Operation London Bridge is the code name for the secret operation that has been meticulously put together for the day when The Queen dies. (There has been a plan in place for what happens when the Queen dies since the 1960s.)
It covers everything from what will happen to her body, to how Australia will be involved.
In 2017, The Guardian published a detailed story explaining in minute detail just what will happen as the United Kingdom and the world contends with the loss of a nearly universally adored figure.
London Bridge is down
The first thing that will happen once the Queen is pronounced dead is her private secretary will contact the Prime Minister. The news will be further relayed on secure lines with the coded message of "London Bridge is down".
The wider world will find out in two ways.
One, a newsflash will go out via the Press Association alerting the world's media.
When the news is made public, TV presenters will don black ties and outfits and pre-prepared obituaries will run. Expect rolling news coverage the world over. Pilots will announce her death to passengers on any planes flying at the time.
Secondly, a footman wearing black will walk out of Buckingham Palace and attach a black-edged notice to the gates.
Leverton & Sons are the royal undertakers and keep a "first call coffin" on hand for royal emergencies, The Guardian has reported. If the Queen dies at one of her homes outside London (Balmoral or Holyrood Palace in Scotland or Sandringham in Norfolk) her body will be transported back to London by the royal train.
Both the upper and lower houses of parliament will sit as soon as possible, flags will be lowered across the nation and the Commonwealth, British workers will be sent home early, and Charles will likely make a live address to the nation that evening.
Any members of the royal family who are travelling or out of the country will return home as soon as possible. It is for this reason they are always required to travel with one black ensemble.
Before the funeral
The Dukes of Norfolk have been in charge of royal funerals since 1672 and as such the 18th Duke of Norfolk, the Earl Marshal, will be in charge. (They have permanent offices at St James's Palace to that end.)
During the 10-day mourning period, the Queen's coffin will lie in state at Westminster Abbey for the public to pay their respects for 23-hours a day, after which she will be given a full state funeral, led by the Archbishop of Canterbury.

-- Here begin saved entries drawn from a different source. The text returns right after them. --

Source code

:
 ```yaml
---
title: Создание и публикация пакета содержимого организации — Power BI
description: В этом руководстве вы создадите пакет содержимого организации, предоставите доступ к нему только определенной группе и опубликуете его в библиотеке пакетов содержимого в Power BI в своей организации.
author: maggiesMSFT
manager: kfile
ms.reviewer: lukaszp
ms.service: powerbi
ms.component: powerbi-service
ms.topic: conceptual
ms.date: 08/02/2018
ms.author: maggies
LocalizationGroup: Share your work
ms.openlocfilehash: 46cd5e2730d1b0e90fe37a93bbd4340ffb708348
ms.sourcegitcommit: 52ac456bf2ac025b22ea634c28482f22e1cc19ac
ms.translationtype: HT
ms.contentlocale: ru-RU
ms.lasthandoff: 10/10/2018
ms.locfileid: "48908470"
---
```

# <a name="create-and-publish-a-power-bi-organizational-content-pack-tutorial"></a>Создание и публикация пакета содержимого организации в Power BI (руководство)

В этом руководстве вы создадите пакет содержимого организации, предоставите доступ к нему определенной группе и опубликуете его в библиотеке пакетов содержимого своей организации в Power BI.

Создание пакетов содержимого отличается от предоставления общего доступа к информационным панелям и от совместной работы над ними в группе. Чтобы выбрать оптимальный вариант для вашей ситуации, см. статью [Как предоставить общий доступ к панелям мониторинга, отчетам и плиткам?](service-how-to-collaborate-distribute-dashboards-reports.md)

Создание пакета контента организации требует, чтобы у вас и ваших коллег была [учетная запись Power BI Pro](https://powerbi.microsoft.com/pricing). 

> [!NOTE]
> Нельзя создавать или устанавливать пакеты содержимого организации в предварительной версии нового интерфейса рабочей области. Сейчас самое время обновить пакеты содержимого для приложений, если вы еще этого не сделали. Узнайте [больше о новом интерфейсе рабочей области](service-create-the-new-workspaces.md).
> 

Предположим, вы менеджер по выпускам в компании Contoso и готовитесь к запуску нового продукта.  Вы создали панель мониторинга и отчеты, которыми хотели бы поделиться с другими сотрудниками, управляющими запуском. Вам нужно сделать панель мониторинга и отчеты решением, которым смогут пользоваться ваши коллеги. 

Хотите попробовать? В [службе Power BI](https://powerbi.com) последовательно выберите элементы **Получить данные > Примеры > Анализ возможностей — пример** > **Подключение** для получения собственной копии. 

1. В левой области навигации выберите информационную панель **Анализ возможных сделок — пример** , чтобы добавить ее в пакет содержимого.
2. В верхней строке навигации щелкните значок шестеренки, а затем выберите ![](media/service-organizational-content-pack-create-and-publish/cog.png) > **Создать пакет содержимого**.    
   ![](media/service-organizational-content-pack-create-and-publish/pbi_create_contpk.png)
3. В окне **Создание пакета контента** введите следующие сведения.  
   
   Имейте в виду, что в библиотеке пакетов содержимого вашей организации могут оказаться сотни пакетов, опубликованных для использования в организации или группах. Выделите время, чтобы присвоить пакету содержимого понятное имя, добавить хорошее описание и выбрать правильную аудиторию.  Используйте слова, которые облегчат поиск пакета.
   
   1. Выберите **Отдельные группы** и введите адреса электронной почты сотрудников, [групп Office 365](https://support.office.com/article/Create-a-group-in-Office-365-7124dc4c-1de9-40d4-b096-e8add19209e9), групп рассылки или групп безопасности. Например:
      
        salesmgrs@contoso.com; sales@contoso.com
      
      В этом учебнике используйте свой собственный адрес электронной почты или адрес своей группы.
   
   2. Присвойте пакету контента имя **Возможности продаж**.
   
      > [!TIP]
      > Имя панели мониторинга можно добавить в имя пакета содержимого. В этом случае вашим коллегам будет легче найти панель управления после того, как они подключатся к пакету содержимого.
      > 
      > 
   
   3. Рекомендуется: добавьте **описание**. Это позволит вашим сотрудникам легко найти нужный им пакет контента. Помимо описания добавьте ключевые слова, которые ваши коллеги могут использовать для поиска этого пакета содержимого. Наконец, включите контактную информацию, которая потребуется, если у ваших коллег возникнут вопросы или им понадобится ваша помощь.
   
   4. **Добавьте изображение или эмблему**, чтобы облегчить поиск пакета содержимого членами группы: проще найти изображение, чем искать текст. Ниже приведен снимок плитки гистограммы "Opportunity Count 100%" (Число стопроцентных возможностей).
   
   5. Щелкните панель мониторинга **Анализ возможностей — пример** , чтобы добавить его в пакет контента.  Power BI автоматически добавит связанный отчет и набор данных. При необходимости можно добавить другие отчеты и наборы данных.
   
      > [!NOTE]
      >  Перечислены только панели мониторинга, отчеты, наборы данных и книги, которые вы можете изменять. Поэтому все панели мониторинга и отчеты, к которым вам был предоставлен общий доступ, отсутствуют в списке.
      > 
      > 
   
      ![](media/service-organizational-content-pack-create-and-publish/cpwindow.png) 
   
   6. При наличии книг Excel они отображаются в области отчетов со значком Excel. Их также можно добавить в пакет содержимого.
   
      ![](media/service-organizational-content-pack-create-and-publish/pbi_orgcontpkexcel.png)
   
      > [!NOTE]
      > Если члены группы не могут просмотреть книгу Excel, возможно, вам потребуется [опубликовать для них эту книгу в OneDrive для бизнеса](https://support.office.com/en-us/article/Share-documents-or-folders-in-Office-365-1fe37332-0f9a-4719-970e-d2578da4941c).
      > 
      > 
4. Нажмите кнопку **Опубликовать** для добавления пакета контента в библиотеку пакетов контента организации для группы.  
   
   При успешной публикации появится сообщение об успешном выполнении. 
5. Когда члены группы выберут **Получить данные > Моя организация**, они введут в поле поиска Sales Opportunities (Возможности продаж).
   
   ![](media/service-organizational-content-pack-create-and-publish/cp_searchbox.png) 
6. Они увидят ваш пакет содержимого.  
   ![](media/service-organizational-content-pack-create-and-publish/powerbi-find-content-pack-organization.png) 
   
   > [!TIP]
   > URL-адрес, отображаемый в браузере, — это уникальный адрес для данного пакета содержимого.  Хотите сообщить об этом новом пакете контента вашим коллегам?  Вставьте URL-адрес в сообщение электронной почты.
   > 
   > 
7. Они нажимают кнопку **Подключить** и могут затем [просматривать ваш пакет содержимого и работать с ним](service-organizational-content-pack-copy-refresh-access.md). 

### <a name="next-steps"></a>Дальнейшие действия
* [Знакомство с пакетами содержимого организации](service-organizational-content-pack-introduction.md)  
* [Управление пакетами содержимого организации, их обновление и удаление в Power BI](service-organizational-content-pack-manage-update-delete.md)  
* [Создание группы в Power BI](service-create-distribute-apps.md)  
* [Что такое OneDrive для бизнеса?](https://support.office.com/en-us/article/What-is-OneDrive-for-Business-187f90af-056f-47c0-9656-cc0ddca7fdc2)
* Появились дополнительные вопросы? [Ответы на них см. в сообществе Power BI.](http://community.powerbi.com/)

In the lead up, the 10 pallbearers will practise carrying her coffin, as members of the royal family are buried in lead-lined coffins.
The day of the funeral
The day of the Queen's funeral will likely become a national holiday and the London Stock Exchange (and most British banks) will close, costing the economy billions of pounds.
On the morning of the funeral, Big Ben's hammer will be covered with leather so its famed tones are muffled and there will be a 41-gun salute from Hyde Park.
Once the service starts, across London's underground, announcements will stop and buses will pull over to the side of the road.
Afterwards, the Queen's body will be driven to Windsor Castle where she will be buried alongside 10 other former monarchs.
The day after the Queen's death, the Ascension Council will meet at St James's Palace and Charles will be proclaimed King at 11am. (The Australian High Commissioner to the United Kingdom will observe the Ascension Council.) That evening, parliament will meet to swear allegiance to the new sovereign.
In the days between then and the funeral, King Charles will visit Scotland, Northern Ireland and Wales.
The Duchess of Cornwall will officially become Queen Camilla. However, earlier this year Clarence House confirmed she will be known as Princess Consort.
The New Prince of Wales
Prince William is likely to inherit the title of the Prince of Wales, although this too will not automatically happen upon the Queen's death.
At a later stage, he will be invested in a lavish ceremony, as Charles was in 1969.
The huge price tag
Both Her Majesty's funeral and Charles' coronation will both be national holidays. It has been estimated that the loss of productivity for both days will cost the UK somewhere between A$2.1 and $10.8 billion.
The role of head of the Commonwealth is not hereditary. However, in 2018 at a Commonwealth Heads of Government "retreat" held at Windsor Castle, it was decided that Charles would be the next head.